I've always liked high places; perhaps that is why I live in Colorado.
This is a long trip; the length of which is familiar to every single adoptive parent reading this who has traveled half way around the world to adopt the child of your dreams. I am on my way to Moscow to represent FRUA INC at a global meeting whose purpose is to find ways to peacefully cooperate, reducing tensions between the west and Russia. Many minds more brilliant than mine will be there; scientists, scholars, cultural attaches, former ambassadors, military leaders, human rights activists, policy folks. But not a one of them is going with the view point that I want to share with them on your behalf.
I'm going, to try to make sure that they know that FRUA, INC exist to offer hope help and community to adoptive families, and that a high percentage of our membership, and other thousands of families who come to us, have adopted children in Russia. I'm going, to tell them the real story of our families – of our challenges, yes – but also of our successes. I'm going, to share our belief that it is a basic human right to grow up in a family that loves you and protects you and gets you the help you need to reach your potential, whatever that may be. I'm going, to add the voices of our families to the conversation about what it will take to get us working together again, instead of against each other.
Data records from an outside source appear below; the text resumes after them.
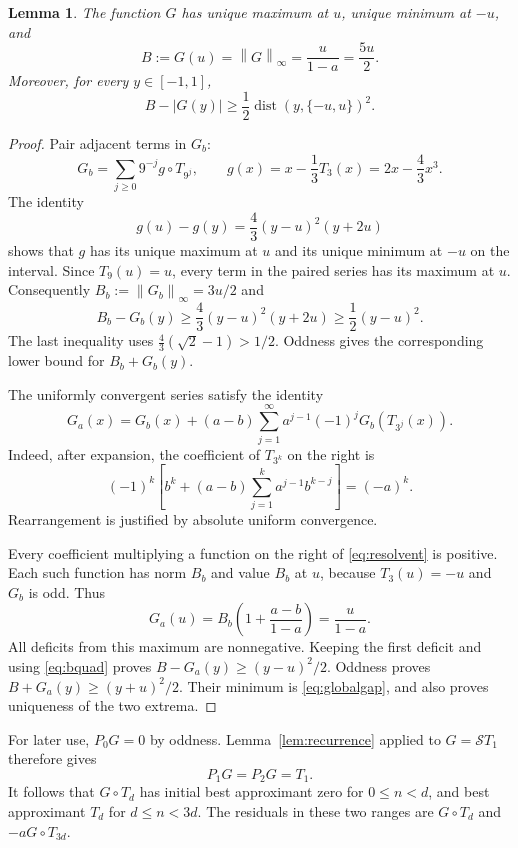 \documentclass[11pt]{article}
\newtheorem{lemma}[theorem]{Lemma}
\theoremstyle{remark}\newtheorem{remark}[theorem]{Remark}
\newcommand{\norm}[1]{\left\|#1\right\|_\infty}
\newcommand{\dist}{\operatorname{dist}}
\begin{document}
\begin{lemma}\label{lem:baseline}
The function $G$ has unique maximum at $u$, unique minimum at $-u$, and
\begin{equation}\label{eq:B}
 B:=G(u)=\norm G=\frac{u}{1-a}=\frac{5u}{2}.
\end{equation}
Moreover, for every $y\in[-1,1]$,
\begin{equation}\label{eq:globalgap}
 B-|G(y)|\ge\frac12\dist(y,\{-u,u\})^2.
\end{equation}
\end{lemma}
\begin{proof}
Pair adjacent terms in $G_b$:
\[
 G_b=\sum_{j\ge0}9^{-j}g\circ T_{9^j},
 \qquad g(x)=x-\frac13T_3(x)=2x-\frac43x^3.
\]
The identity
\[
 g(u)-g(y)=\frac43(y-u)^2(y+2u)
\]
shows that $g$ has its unique maximum at $u$ and its unique minimum at
$-u$ on the interval. Since $T_9(u)=u$, every term in the paired series
has its maximum at $u$. Consequently $B_b:=\norm{G_b}=3u/2$ and
\begin{equation}\label{eq:bquad}
 B_b-G_b(y)\ge\frac43(y-u)^2(y+2u)\ge\frac12(y-u)^2.
\end{equation}
The last inequality uses $\frac43(\sqrt2-1)>1/2$. Oddness gives the
corresponding lower bound for $B_b+G_b(y)$.

The uniformly convergent series satisfy the identity
\begin{equation}\label{eq:resolvent}
 G_a(x)=G_b(x)+(a-b)\sum_{j=1}^{\infty}
 a^{j-1}(-1)^jG_b(T_{3^j}(x)).
\end{equation}
Indeed, after expansion, the coefficient of $T_{3^k}$ on the right is
\[
 (-1)^k\left[b^k+(a-b)\sum_{j=1}^k a^{j-1}b^{k-j}\right]=(-a)^k.
\]
Rearrangement is justified by absolute uniform convergence.

Every coefficient multiplying a function on the right of
\eqref{eq:resolvent} is positive. Each such function has norm $B_b$ and
value $B_b$ at $u$, because $T_3(u)=-u$ and $G_b$ is odd. Thus
\[
 G_a(u)=B_b\left(1+\frac{a-b}{1-a}\right)=\frac{u}{1-a}.
\]
All deficits from this maximum are nonnegative. Keeping the first deficit
and using \eqref{eq:bquad} proves
$B-G_a(y)\ge(y-u)^2/2$. Oddness proves
$B+G_a(y)\ge(y+u)^2/2$. Their minimum is
\eqref{eq:globalgap}, and also proves uniqueness of the two extrema.
\end{proof}

For later use, $P_0G=0$ by oddness. Lemma~\ref{lem:recurrence} applied to
$G=\mathcal S T_1$ therefore gives
\begin{equation}\label{eq:Gsmall}
 P_1G=P_2G=T_1.
\end{equation}
It follows that $G\circ T_d$ has initial best approximant zero for
$0\le n<d$, and best approximant $T_d$ for $d\le n<3d$. The residuals
in these two ranges are $G\circ T_d$ and $-aG\circ T_{3d}$.
\end{document}
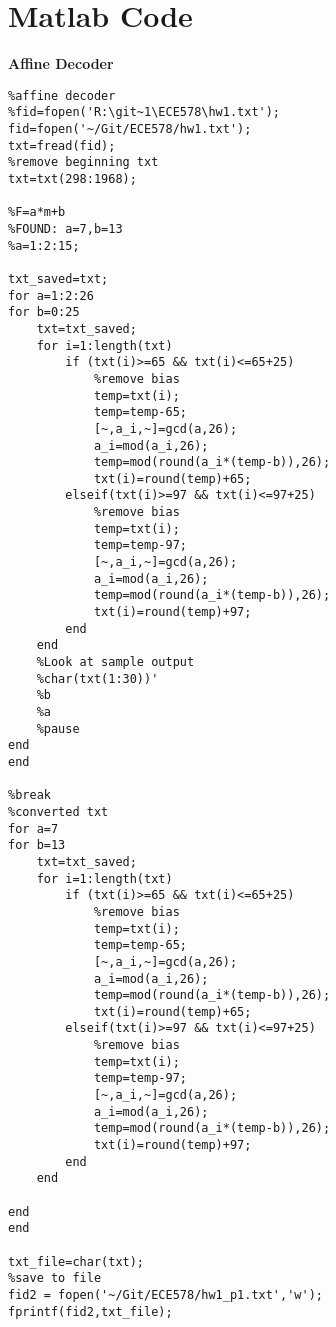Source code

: \documentclass[12pt]{article}
\begin{document}
\section{Matlab Code}
\textbf{Affine Decoder}
\begin{lstlisting}
%affine decoder
%fid=fopen('R:\git~1\ECE578\hw1.txt');
fid=fopen('~/Git/ECE578/hw1.txt');
txt=fread(fid);
%remove beginning txt
txt=txt(298:1968);

%F=a*m+b
%FOUND: a=7,b=13
%a=1:2:15;

txt_saved=txt;
for a=1:2:26
for b=0:25
    txt=txt_saved;
    for i=1:length(txt) 
        if (txt(i)>=65 && txt(i)<=65+25)
            %remove bias
            temp=txt(i);
            temp=temp-65;
            [~,a_i,~]=gcd(a,26);
            a_i=mod(a_i,26);
            temp=mod(round(a_i*(temp-b)),26);
            txt(i)=round(temp)+65;
        elseif(txt(i)>=97 && txt(i)<=97+25)
            %remove bias
            temp=txt(i);
            temp=temp-97;
            [~,a_i,~]=gcd(a,26);
            a_i=mod(a_i,26);
            temp=mod(round(a_i*(temp-b)),26);
            txt(i)=round(temp)+97;
        end       
    end
    %Look at sample output
    %char(txt(1:30))'
    %b
    %a
    %pause
end
end

%break
%converted txt
for a=7
for b=13
    txt=txt_saved;
    for i=1:length(txt) 
        if (txt(i)>=65 && txt(i)<=65+25)
            %remove bias
            temp=txt(i);
            temp=temp-65;
            [~,a_i,~]=gcd(a,26);
            a_i=mod(a_i,26);
            temp=mod(round(a_i*(temp-b)),26);
            txt(i)=round(temp)+65;
        elseif(txt(i)>=97 && txt(i)<=97+25)
            %remove bias
            temp=txt(i);
            temp=temp-97;
            [~,a_i,~]=gcd(a,26);
            a_i=mod(a_i,26);
            temp=mod(round(a_i*(temp-b)),26);
            txt(i)=round(temp)+97;
        end       
    end
    
end
end

txt_file=char(txt);
%save to file
fid2 = fopen('~/Git/ECE578/hw1_p1.txt','w');
fprintf(fid2,txt_file);
\end{lstlisting}
\end{document}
There is this simple truth; that when we set out to dehumanize any group of people, we divide into “them” and “us.” “Those people” and “our people.” Such words shut down conversation; divide people on opposite sides of issues, close minds, cause conflicts, start wars.
As someone who has been married a long while, I can admit that there are usually at least two sides to every conflict; neither side all right, nor all wrong. My husband would no doubt say that more often than not, I'm wrong, and he is probably right. To try to live peaceably together, let alone cooperate, all of us must resist the stark divide created when words like “good” or “bad,” “worthy” or “not worthy,” “right or wrong,” “adoptable” or “un-adoptable,” are used to describe, a government, a people, a family, or a child. “ Some say that all of us have a little graft in us. I like to think that all of us have more than a little good in us too.
For this trip, with these purposes, FRUA is not taking sides; it is standing firmly where it always does, on the promise we have been fulfilling for the past twenty years; offering hope, help, and community for adoptive families.